Monday, July 1, 2013

Well fuck. I don't even know.

I got back from Italy on Saturday. And hung out with my friends and boyfriend on Sunday. Then he broke up with me. He cheated on me multiple times with the prom bitch. I was pissed at the, both yesterday night and really upset. And now I'm not. Is it bad that I've already forgiven him? That even though he fucked her I still want to be with him. That I still love him. That if he asked me out today I'd say yes in a heartbeat? Everyone is angry with them and I, the one who got hurt the most, have already gotten over it and forgiven them. We talked last night after he did it and we talked again today. He told me he loves me, and I believe him, as bad as it may sound. I told him I loved him to and that I'd get back with him in a millisecond if he ever wanted me.

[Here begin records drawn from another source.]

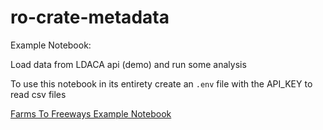 # ro-crate-metadata

Example Notebook:

Load data from LDACA api (demo) and run some analysis

To use this notebook in its entirety create an `.env` file with the API_KEY to read csv files

[Farms To Freeways Example Notebook](./ro-crate-metadata.ipynb)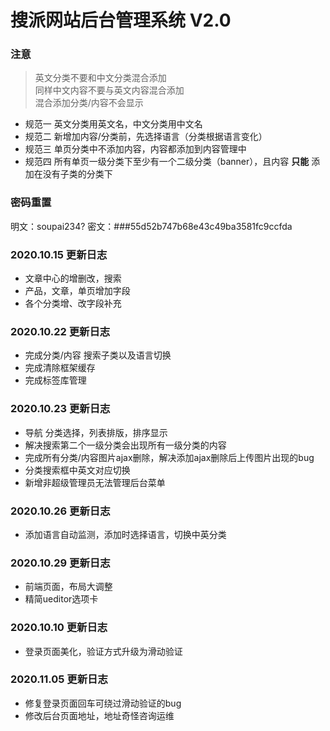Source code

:搜派网站后台管理系统 V2.0
===============
### 注意
>英文分类不要和中文分类混合添加    
同样中文内容不要与英文内容混合添加    
混合添加分类/内容不会显示
* 规范一 英文分类用英文名，中文分类用中文名
* 规范二 新增加内容/分类前，先选择语言（分类根据语言变化） 
* 规范三 单页分类中不添加内容，内容都添加到内容管理中
* 规范四 所有单页一级分类下至少有一个二级分类（banner），且内容 **只能** 添加在没有子类的分类下

### 密码重置
明文：soupai234?
密文：###55d52b747b68e43c49ba3581fc9ccfda

### 2020.10.15 更新日志
* 文章中心的增删改，搜索
* 产品，文章，单页增加字段
* 各个分类增、改字段补充

### 2020.10.22 更新日志
* 完成分类/内容 搜索子类以及语言切换
* 完成清除框架缓存
* 完成标签库管理

### 2020.10.23 更新日志
* 导航 分类选择，列表排版，排序显示
* 解决搜索第二个一级分类会出现所有一级分类的内容
* 完成所有分类/内容图片ajax删除，解决添加ajax删除后上传图片出现的bug
* 分类搜索框中英文对应切换
* 新增非超级管理员无法管理后台菜单

### 2020.10.26 更新日志
* 添加语言自动监测，添加时选择语言，切换中英分类

### 2020.10.29 更新日志
* 前端页面，布局大调整
* 精简ueditor选项卡

### 2020.10.10 更新日志
* 登录页面美化，验证方式升级为滑动验证

### 2020.11.05 更新日志
* 修复登录页面回车可绕过滑动验证的bug
* 修改后台页面地址，地址奇怪咨询运维

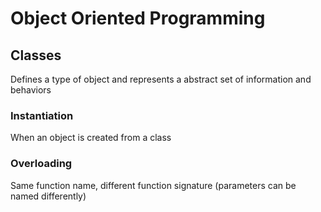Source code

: # Object Oriented Programming

## Classes

Defines a type of object and represents a abstract set of information and behaviors

### Instantiation

When an object is created from a class

### Overloading

Same function name, different function signature (parameters can be named differently)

I know it's probably stupid of me. I feel like,I feel like Syd and the drugee she's found herself hopelessly attracted to. No matter how badly he treats her she'll go back to him if he calls. I feel like that only worse because I'm in love with mine unlike her. I just want him back. It's awful that I'm willing to put up with the possibility of being cheated on again, having my heart broken again, and being lied to and having my trust crushed again. But as much as I know it's wrong, I can't help myself. I love him desperately, and even though everyone has told me, including him, and I know it myself, I don't want better, I want him. That's all. Him and only him. I just wanted and want to be happy with him. That's it. But now if we get back together, we'll have to keep it to ourselves. Because everyone is mad and they'll call me dumb. But I just want to be with him. Why did things happen like this. Fuck.